1611 Sanriku earthquake
- Local date: December 2, 1611
- Local time: 10:30
- Magnitude: 8.1 M_{s}
- Epicenter: 39°00′N 144°24′E﻿ / ﻿39.0°N 144.4°E
- Areas affected: Japan: Pacific Ocean, Tōhoku region
- Tsunami: yes
- Casualties: About 5,000

= 1611 Sanriku earthquake =

Earthquake and tsunami affecting Japan

The 1611 Sanriku earthquake (慶長三陸地震, Keichō Sanriku Jishin) occurred on December 2, 1611, with an epicenter off the Sanriku coast in Iwate Prefecture, Japan. The magnitude of the earthquake was 8.1. It triggered a devastating tsunami. A description of this event in an official diary from 1612 is probably the first recorded use of the term 'tsunami'.

==Overview==
At about 10:30 on December 2, 1611 (Keichō 16, 10th month, 28th day), there was a severe earthquake, and at about 14:00 (local time), this was followed by a devastating tsunami. According to old documents, the earth shook violently three times.

The estimated rupture area for the earthquake is similar to that calculated for the 1933 Sanriku earthquake.
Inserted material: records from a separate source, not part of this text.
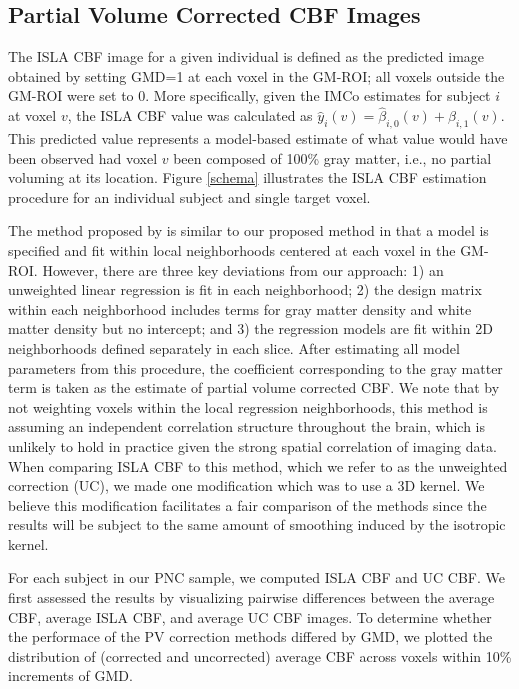 \documentclass[review]{elsarticle}
\begin{document}
\subsection{Partial Volume Corrected CBF Images}
\label{subsec:ISLA}

The ISLA CBF image for a given individual is defined as the predicted image obtained by setting GMD=1 at each voxel in the GM-ROI; all voxels outside the GM-ROI were set to 0. More specifically, given the IMCo estimates for subject $i$ at voxel $v$, the ISLA CBF value was calculated as $\hat{y}_{i}(v) = \hat{\beta}_{i, 0}(v) + \hat{\beta}_{i, 1}(v)$. This predicted value represents a model-based estimate of what value would have been observed had voxel $v$ been composed of 100\% gray matter, i.e., no partial voluming at its location. Figure \ref{schema} illustrates the ISLA CBF estimation procedure for an individual subject and single target voxel. 

The method proposed by \citep{ahlgren2014partial} is similar to our proposed method in that a model is specified and fit within local neighborhoods centered at each voxel in the GM-ROI. However, there are three key deviations from our approach: 1) an unweighted linear regression is fit in each neighborhood; 2) the design matrix within each neighborhood includes terms for gray matter density and white matter density but no intercept; and 3) the regression models are fit within 2D neighborhoods defined separately in each slice. After estimating all model parameters from this procedure, the coefficient corresponding to the gray matter term is taken as the estimate of partial volume corrected CBF. We note that by not weighting voxels within the local regression neighborhoods, this method is assuming an independent correlation structure throughout the brain, which is unlikely to hold in practice given the strong spatial correlation of imaging data. When comparing ISLA CBF to this method, which we refer to as the unweighted correction (UC), we made one modification which was to use a 3D kernel. We believe this modification facilitates a fair comparison of the methods since the results will be subject to the same amount of smoothing induced by the isotropic kernel.

For each subject in our PNC sample, we computed ISLA CBF and UC CBF. We first assessed the results by visualizing pairwise differences between the average CBF, average ISLA CBF, and average UC CBF images. To determine whether the performace of the PV correction methods differed by GMD, we plotted the distribution of (corrected and uncorrected) average CBF across voxels within 10\% increments of GMD.  
\end{document}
The earthquake struck an area along the Pacific Ocean known as the Sanriku Coast, where the shaking intensity was 4–5 on the Shindo scale. The damage from the tsunami far exceeded that from the earthquake, so this is considered to be a tsunami earthquake. Consequently, the disaster caused by earthquake is also known as the "Keicho Sanriku tsunami earthquake". It would have been very similar to the 1605 Keichō Nankaidō earthquake, a tsunami earthquake in the Nankai Trough area.

==Sources==
The source of the earthquake was off the north coast of Sanriku. However, due to the time delay of nearly four hours before the tsunami arrived, there are questions about the exact location of the source.

Professor Kazuomi Hirakawa of Hokkaido University has found tsunami deposits on the southern part of Hokkaido and northern Sanriku from the early part of the 17th century. It is possible that the earthquake and tsunami in Sanriku was an enormous quake that resonated even in the area of the Kurile Trench off the eastern coast of Hokkaido.

==Damage==
The tsunami reached its maximum estimated height of about 20 m at Ōfunato, Iwate.

The tsunami struck on the east coast of Sanriku from Sendai bay in the south to southeastern Hokkaido in the north, a greater length of coastline than was affected by the 1896 tsunami. According to old documents, 1,783 people were killed in the Sendai Domain, and over 3000 horses and men in the Nanbu and Tsugaru domains. On the southern coast of Hokkaido, many Ainu were also drowned ("Hokkaido History"). Amongst the worst affected places was Ōtsuchi, with 800 deaths.